(EXERCISE PROMPT): Each line of the data below goes into the copy exactly; pictures do not.

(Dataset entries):
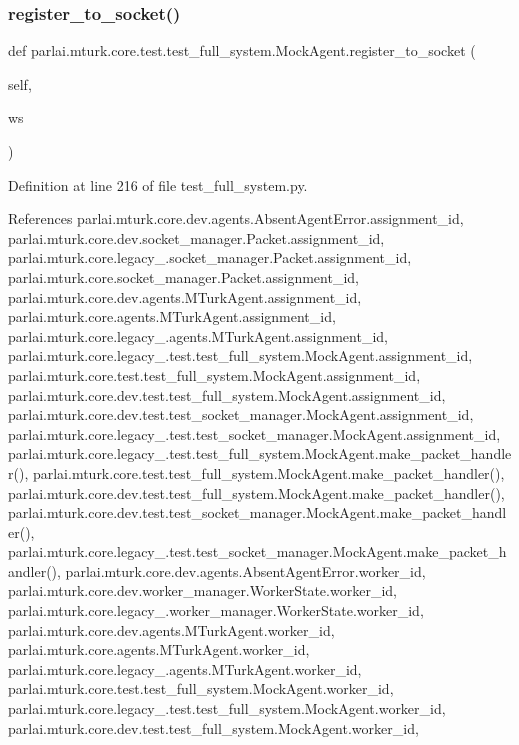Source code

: \subsubsection{\texorpdfstring{register\+\_\+to\+\_\+socket()}{register\_to\_socket()}}
{\footnotesize\ttfamily def parlai.\+mturk.\+core.\+test.\+test\+\_\+full\+\_\+system.\+Mock\+Agent.\+register\+\_\+to\+\_\+socket (\begin{DoxyParamCaption}\item[{}]{self,  }\item[{}]{ws }\end{DoxyParamCaption})}



Definition at line 216 of file test\+\_\+full\+\_\+system.\+py.



References parlai.\+mturk.\+core.\+dev.\+agents.\+Absent\+Agent\+Error.\+assignment\+\_\+id, parlai.\+mturk.\+core.\+dev.\+socket\+\_\+manager.\+Packet.\+assignment\+\_\+id, parlai.\+mturk.\+core.\+legacy\+\_.\+socket\+\_\+manager.\+Packet.\+assignment\+\_\+id, parlai.\+mturk.\+core.\+socket\+\_\+manager.\+Packet.\+assignment\+\_\+id, parlai.\+mturk.\+core.\+dev.\+agents.\+M\+Turk\+Agent.\+assignment\+\_\+id, parlai.\+mturk.\+core.\+agents.\+M\+Turk\+Agent.\+assignment\+\_\+id, parlai.\+mturk.\+core.\+legacy\+\_.\+agents.\+M\+Turk\+Agent.\+assignment\+\_\+id, parlai.\+mturk.\+core.\+legacy\+\_.\+test.\+test\+\_\+full\+\_\+system.\+Mock\+Agent.\+assignment\+\_\+id, parlai.\+mturk.\+core.\+test.\+test\+\_\+full\+\_\+system.\+Mock\+Agent.\+assignment\+\_\+id, parlai.\+mturk.\+core.\+dev.\+test.\+test\+\_\+full\+\_\+system.\+Mock\+Agent.\+assignment\+\_\+id, parlai.\+mturk.\+core.\+dev.\+test.\+test\+\_\+socket\+\_\+manager.\+Mock\+Agent.\+assignment\+\_\+id, parlai.\+mturk.\+core.\+legacy\+\_.\+test.\+test\+\_\+socket\+\_\+manager.\+Mock\+Agent.\+assignment\+\_\+id, parlai.\+mturk.\+core.\+legacy\+\_.\+test.\+test\+\_\+full\+\_\+system.\+Mock\+Agent.\+make\+\_\+packet\+\_\+handler(), parlai.\+mturk.\+core.\+test.\+test\+\_\+full\+\_\+system.\+Mock\+Agent.\+make\+\_\+packet\+\_\+handler(), parlai.\+mturk.\+core.\+dev.\+test.\+test\+\_\+full\+\_\+system.\+Mock\+Agent.\+make\+\_\+packet\+\_\+handler(), parlai.\+mturk.\+core.\+dev.\+test.\+test\+\_\+socket\+\_\+manager.\+Mock\+Agent.\+make\+\_\+packet\+\_\+handler(), parlai.\+mturk.\+core.\+legacy\+\_.\+test.\+test\+\_\+socket\+\_\+manager.\+Mock\+Agent.\+make\+\_\+packet\+\_\+handler(), parlai.\+mturk.\+core.\+dev.\+agents.\+Absent\+Agent\+Error.\+worker\+\_\+id, parlai.\+mturk.\+core.\+dev.\+worker\+\_\+manager.\+Worker\+State.\+worker\+\_\+id, parlai.\+mturk.\+core.\+legacy\+\_.\+worker\+\_\+manager.\+Worker\+State.\+worker\+\_\+id, parlai.\+mturk.\+core.\+dev.\+agents.\+M\+Turk\+Agent.\+worker\+\_\+id, parlai.\+mturk.\+core.\+agents.\+M\+Turk\+Agent.\+worker\+\_\+id, parlai.\+mturk.\+core.\+legacy\+\_.\+agents.\+M\+Turk\+Agent.\+worker\+\_\+id, parlai.\+mturk.\+core.\+test.\+test\+\_\+full\+\_\+system.\+Mock\+Agent.\+worker\+\_\+id, parlai.\+mturk.\+core.\+legacy\+\_.\+test.\+test\+\_\+full\+\_\+system.\+Mock\+Agent.\+worker\+\_\+id, parlai.\+mturk.\+core.\+dev.\+test.\+test\+\_\+full\+\_\+system.\+Mock\+Agent.\+worker\+\_\+id,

(REPLY):
Source code

: \subsubsection{\texorpdfstring{register\+\_\+to\+\_\+socket()}{register\_to\_socket()}}
{\footnotesize\ttfamily def parlai.\+mturk.\+core.\+test.\+test\+\_\+full\+\_\+system.\+Mock\+Agent.\+register\+\_\+to\+\_\+socket (\begin{DoxyParamCaption}\item[{}]{self,  }\item[{}]{ws }\end{DoxyParamCaption})}



Definition at line 216 of file test\+\_\+full\+\_\+system.\+py.



References parlai.\+mturk.\+core.\+dev.\+agents.\+Absent\+Agent\+Error.\+assignment\+\_\+id, parlai.\+mturk.\+core.\+dev.\+socket\+\_\+manager.\+Packet.\+assignment\+\_\+id, parlai.\+mturk.\+core.\+legacy\+\_.\+socket\+\_\+manager.\+Packet.\+assignment\+\_\+id, parlai.\+mturk.\+core.\+socket\+\_\+manager.\+Packet.\+assignment\+\_\+id, parlai.\+mturk.\+core.\+dev.\+agents.\+M\+Turk\+Agent.\+assignment\+\_\+id, parlai.\+mturk.\+core.\+agents.\+M\+Turk\+Agent.\+assignment\+\_\+id, parlai.\+mturk.\+core.\+legacy\+\_.\+agents.\+M\+Turk\+Agent.\+assignment\+\_\+id, parlai.\+mturk.\+core.\+legacy\+\_.\+test.\+test\+\_\+full\+\_\+system.\+Mock\+Agent.\+assignment\+\_\+id, parlai.\+mturk.\+core.\+test.\+test\+\_\+full\+\_\+system.\+Mock\+Agent.\+assignment\+\_\+id, parlai.\+mturk.\+core.\+dev.\+test.\+test\+\_\+full\+\_\+system.\+Mock\+Agent.\+assignment\+\_\+id, parlai.\+mturk.\+core.\+dev.\+test.\+test\+\_\+socket\+\_\+manager.\+Mock\+Agent.\+assignment\+\_\+id, parlai.\+mturk.\+core.\+legacy\+\_.\+test.\+test\+\_\+socket\+\_\+manager.\+Mock\+Agent.\+assignment\+\_\+id, parlai.\+mturk.\+core.\+legacy\+\_.\+test.\+test\+\_\+full\+\_\+system.\+Mock\+Agent.\+make\+\_\+packet\+\_\+handler(), parlai.\+mturk.\+core.\+test.\+test\+\_\+full\+\_\+system.\+Mock\+Agent.\+make\+\_\+packet\+\_\+handler(), parlai.\+mturk.\+core.\+dev.\+test.\+test\+\_\+full\+\_\+system.\+Mock\+Agent.\+make\+\_\+packet\+\_\+handler(), parlai.\+mturk.\+core.\+dev.\+test.\+test\+\_\+socket\+\_\+manager.\+Mock\+Agent.\+make\+\_\+packet\+\_\+handler(), parlai.\+mturk.\+core.\+legacy\+\_.\+test.\+test\+\_\+socket\+\_\+manager.\+Mock\+Agent.\+make\+\_\+packet\+\_\+handler(), parlai.\+mturk.\+core.\+dev.\+agents.\+Absent\+Agent\+Error.\+worker\+\_\+id, parlai.\+mturk.\+core.\+dev.\+worker\+\_\+manager.\+Worker\+State.\+worker\+\_\+id, parlai.\+mturk.\+core.\+legacy\+\_.\+worker\+\_\+manager.\+Worker\+State.\+worker\+\_\+id, parlai.\+mturk.\+core.\+dev.\+agents.\+M\+Turk\+Agent.\+worker\+\_\+id, parlai.\+mturk.\+core.\+agents.\+M\+Turk\+Agent.\+worker\+\_\+id, parlai.\+mturk.\+core.\+legacy\+\_.\+agents.\+M\+Turk\+Agent.\+worker\+\_\+id, parlai.\+mturk.\+core.\+test.\+test\+\_\+full\+\_\+system.\+Mock\+Agent.\+worker\+\_\+id, parlai.\+mturk.\+core.\+legacy\+\_.\+test.\+test\+\_\+full\+\_\+system.\+Mock\+Agent.\+worker\+\_\+id, parlai.\+mturk.\+core.\+dev.\+test.\+test\+\_\+full\+\_\+system.\+Mock\+Agent.\+worker\+\_\+id,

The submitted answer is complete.